Désamorcer le FN

Le piège est bien ficelé, la torpille parfaitement calibrée. En qualifiant d’« occupation » des rues annexées par des prières, Marine Le Pen a obtenu tout ce qu’elle cherchait. D’abord et avant tout, l’indignation outrée, qui lui permet de jouer les candides. Quoi ? Le mot « occupation » est-il si grave quand des rues sont bel et bien bloquées par des séances de prière ?

Exactement comme son père, Marine Le Pen maîtrise l’art de la double sonorité. Les antiracistes, qui ont l’ouïe fine, entendent « islam = immigration = occupation ». Ils montent au créneau et s’indignent. D’autres, surtout choqués par cette entorse visible à la loi de 1905, se demandent s’ils n’en font pas trop… A force de traiter d’ « islamophobe » toute personne simplement hostile à l’intégrisme, l’accusation n’a plus qu’un effet : faire passer pour un agneau laïque le loup – bien réel – du racisme antimusulman. Bilan : la cote de popularité de Marine Le Pen monte en flèche, y compris chez les sympathisants de gauche. Quatre Français sur dix approuvent ses propos. Idéal pour lancer l’OPA sur la laïcité.

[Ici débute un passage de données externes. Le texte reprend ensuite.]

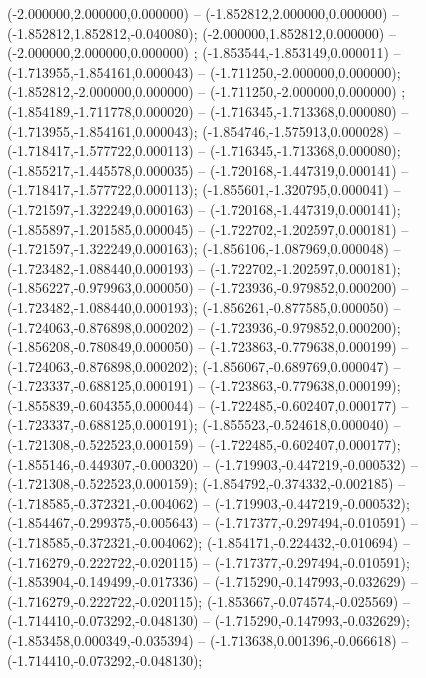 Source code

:  (-2.000000,2.000000,0.000000) -- (-1.852812,2.000000,0.000000) -- (-1.852812,1.852812,-0.040080);
 (-2.000000,1.852812,0.000000) -- (-2.000000,2.000000,0.000000) ;
 (-1.853544,-1.853149,0.000011) -- (-1.713955,-1.854161,0.000043) -- (-1.711250,-2.000000,0.000000);
 (-1.852812,-2.000000,0.000000) -- (-1.711250,-2.000000,0.000000) ;
 (-1.854189,-1.711778,0.000020) -- (-1.716345,-1.713368,0.000080) -- (-1.713955,-1.854161,0.000043);
 (-1.854746,-1.575913,0.000028) -- (-1.718417,-1.577722,0.000113) -- (-1.716345,-1.713368,0.000080);
 (-1.855217,-1.445578,0.000035) -- (-1.720168,-1.447319,0.000141) -- (-1.718417,-1.577722,0.000113);
 (-1.855601,-1.320795,0.000041) -- (-1.721597,-1.322249,0.000163) -- (-1.720168,-1.447319,0.000141);
 (-1.855897,-1.201585,0.000045) -- (-1.722702,-1.202597,0.000181) -- (-1.721597,-1.322249,0.000163);
 (-1.856106,-1.087969,0.000048) -- (-1.723482,-1.088440,0.000193) -- (-1.722702,-1.202597,0.000181);
 (-1.856227,-0.979963,0.000050) -- (-1.723936,-0.979852,0.000200) -- (-1.723482,-1.088440,0.000193);
 (-1.856261,-0.877585,0.000050) -- (-1.724063,-0.876898,0.000202) -- (-1.723936,-0.979852,0.000200);
 (-1.856208,-0.780849,0.000050) -- (-1.723863,-0.779638,0.000199) -- (-1.724063,-0.876898,0.000202);
 (-1.856067,-0.689769,0.000047) -- (-1.723337,-0.688125,0.000191) -- (-1.723863,-0.779638,0.000199);
 (-1.855839,-0.604355,0.000044) -- (-1.722485,-0.602407,0.000177) -- (-1.723337,-0.688125,0.000191);
 (-1.855523,-0.524618,0.000040) -- (-1.721308,-0.522523,0.000159) -- (-1.722485,-0.602407,0.000177);
 (-1.855146,-0.449307,-0.000320) -- (-1.719903,-0.447219,-0.000532) -- (-1.721308,-0.522523,0.000159);
 (-1.854792,-0.374332,-0.002185) -- (-1.718585,-0.372321,-0.004062) -- (-1.719903,-0.447219,-0.000532);
 (-1.854467,-0.299375,-0.005643) -- (-1.717377,-0.297494,-0.010591) -- (-1.718585,-0.372321,-0.004062);
 (-1.854171,-0.224432,-0.010694) -- (-1.716279,-0.222722,-0.020115) -- (-1.717377,-0.297494,-0.010591);
 (-1.853904,-0.149499,-0.017336) -- (-1.715290,-0.147993,-0.032629) -- (-1.716279,-0.222722,-0.020115);
 (-1.853667,-0.074574,-0.025569) -- (-1.714410,-0.073292,-0.048130) -- (-1.715290,-0.147993,-0.032629);
 (-1.853458,0.000349,-0.035394) -- (-1.713638,0.001396,-0.066618) -- (-1.714410,-0.073292,-0.048130);
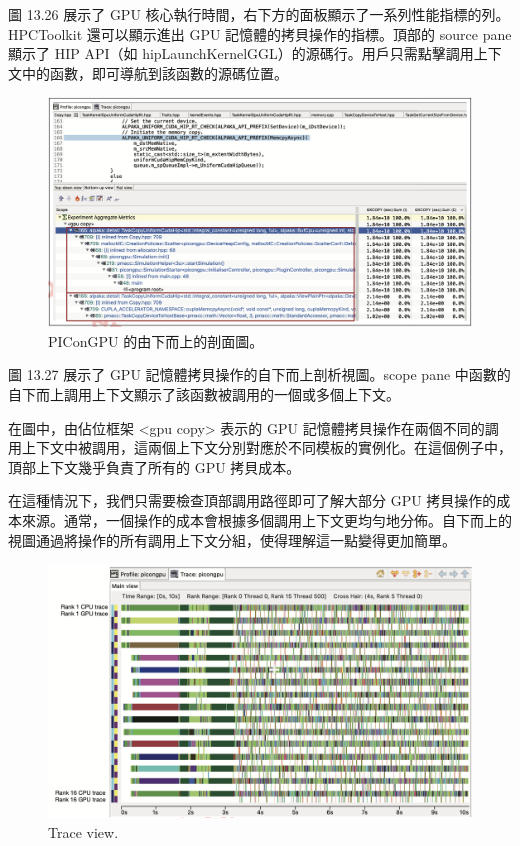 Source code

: 圖 13.26 展示了 GPU 核心執行時間，右下方的面板顯示了一系列性能指標的列。HPCToolkit 還可以顯示進出 GPU 記憶體的拷貝操作的指標。頂部的 source pane 顯示了 HIP API（如 hipLaunchKernelGGL）的源碼行。用戶只需點擊調用上下文中的函數，即可導航到該函數的源碼位置。


\begin{figure}
    \centering
    \includegraphics[width=0.9\linewidth]{FileAusiliari/Screenshots/Figure13-27.png}
    \caption{PIConGPU 的由下而上的剖面圖。}
    \label{fig:PAPI27}
\end{figure}
圖 13.27 展示了 GPU 記憶體拷貝操作的自下而上剖析視圖。scope pane 中函數的自下而上調用上下文顯示了該函數被調用的一個或多個上下文。

在圖中，由佔位框架 <gpu copy> 表示的 GPU 記憶體拷貝操作在兩個不同的調用上下文中被調用，這兩個上下文分別對應於不同模板的實例化。在這個例子中，頂部上下文幾乎負責了所有的 GPU 拷貝成本。

在這種情況下，我們只需要檢查頂部調用路徑即可了解大部分 GPU 拷貝操作的成本來源。通常，一個操作的成本會根據多個調用上下文更均勻地分佈。自下而上的視圖通過將操作的所有調用上下文分組，使得理解這一點變得更加簡單。

\begin{figure}
    \centering
    \includegraphics[width=0.9\linewidth]{FileAusiliari/Screenshots/Figure13-28.png}
    \caption{Trace view.}
    \label{fig:PAPI28}
\end{figure}

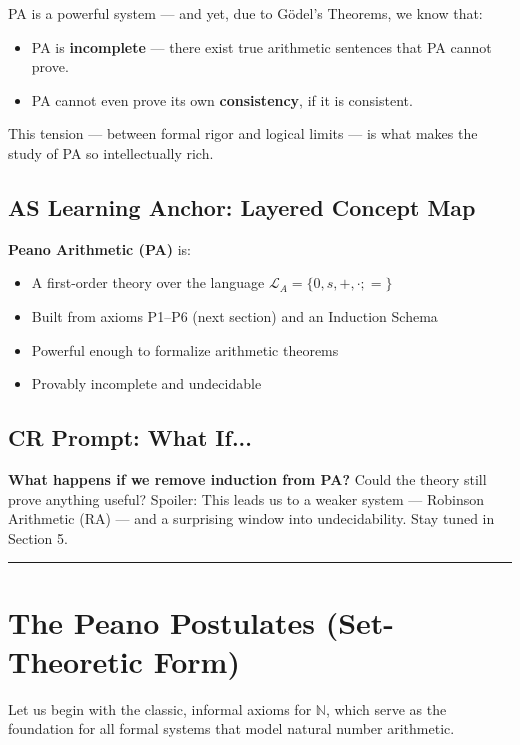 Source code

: \documentclass[12pt]{article}
\begin{document}
PA is a powerful system — and yet, due to Gödel's Theorems, we know that:

\begin{itemize}
  \item PA is \textbf{incomplete} — there exist true arithmetic sentences that PA cannot prove.
  \item PA cannot even prove its own \textbf{consistency}, if it is consistent.
\end{itemize}

This tension — between formal rigor and logical limits — is what makes the study of PA so intellectually rich.

\subsection*{AS Learning Anchor: Layered Concept Map}

\textbf{Peano Arithmetic (PA)} is:
\begin{itemize}
  \item A first-order theory over the language \( \mathcal{L}_A = \{0, s, +, \cdot; =\} \)
  \item Built from axioms P1–P6 (next section) and an Induction Schema
  \item Powerful enough to formalize arithmetic theorems
  \item Provably incomplete and undecidable
\end{itemize}

\subsection*{CR Prompt: What If...}
\textbf{What happens if we remove induction from PA?} Could the theory still prove anything useful? Spoiler: This leads us to a weaker system — Robinson Arithmetic (RA) — and a surprising window into undecidability. Stay tuned in Section 5.

\vspace{1em}
\hrule
\vspace{1em}

\section{The Peano Postulates (Set-Theoretic Form)}

Let us begin with the classic, informal axioms for \(\mathbb{N}\), which serve as the foundation for all formal systems that model natural number arithmetic.
\end{document}
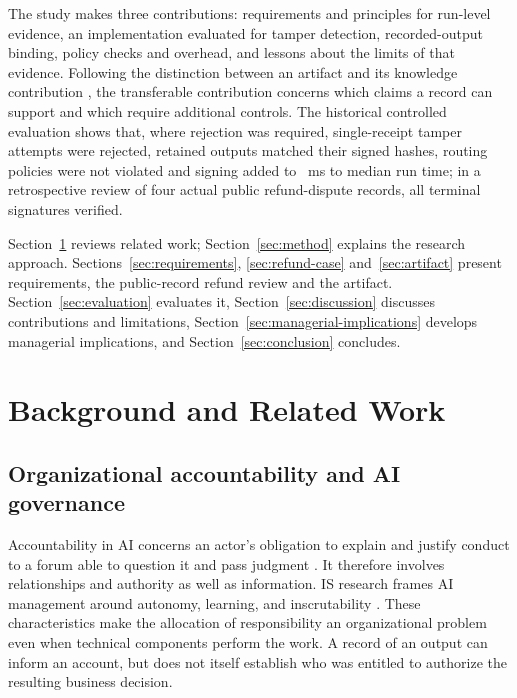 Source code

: \documentclass[11pt]{article}
\begin{document}
The study makes three contributions: requirements and principles for run-level evidence, an implementation evaluated for tamper detection, recorded-output binding, policy checks and overhead, and lessons about the limits of that evidence. Following the distinction between an artifact and its knowledge contribution \citep{gregor2013}, the transferable contribution concerns which claims a record can support and which require additional controls. The historical controlled evaluation shows that, where rejection was required, single-receipt tamper attempts were rejected, retained outputs matched their signed hashes, routing policies were not violated and signing added \CfourSignDeltaMinMs{} to \CfourSignDeltaMaxMs{}~ms to median run time; in a retrospective review of four actual public refund-dispute records, all \CfourPublicSignatures{} terminal signatures verified.

Section~\ref{sec:background} reviews related work; Section~\ref{sec:method} explains the research approach. Sections~\ref{sec:requirements}, \ref{sec:refund-case} and~\ref{sec:artifact} present requirements, the public-record refund review and the artifact. Section~\ref{sec:evaluation} evaluates it, Section~\ref{sec:discussion} discusses contributions and limitations, Section~\ref{sec:managerial-implications} develops managerial implications, and Section~\ref{sec:conclusion} concludes.

\section{Background and Related Work}\label{sec:background}

\subsection{Organizational accountability and AI governance}

Accountability in AI concerns an actor's obligation to explain and justify conduct to a forum able to question it and pass judgment \citep{wieringa2020,novelli2023}. It therefore involves relationships and authority as well as information. IS research frames AI management around autonomy, learning, and inscrutability \citep{berente2021}. These characteristics make the allocation of responsibility an organizational problem even when technical components perform the work. A record of an output can inform an account, but does not itself establish who was entitled to authorize the resulting business decision.
\end{document}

Il y a de quoi sourire en voyant le parti le plus antilaïque de France se convertir à cette belle idée. Moins lorsqu’on pressent ce que cette conversion va signifier. Le danger avec le FN ne vient pas de ses excès, mais de l’effet abêtissant qu’il peut avoir sur la classe politique.

Une certaine droite, qui avait rangé son débat sur l’identité nationale, songe à le ressortir des cartons. Quitte à valider une grille de lecture où le Front national sera toujours plus crédible.

Une certaine gauche, qui commençait pourtant à réaffirmer haut et fort son attachement à la laïcité, pense qu’il faut surtout construire des mosquées… Quitte à se tirer une balle dans le pied. Ou plutôt dans l’article 2 de la loi de 1905. Précisément celui que Nicolas Sarkozy voulait abroger – au nom de la « laïcité positive » – pour financer et contrôler l’islam de France. Un faux pari absolu.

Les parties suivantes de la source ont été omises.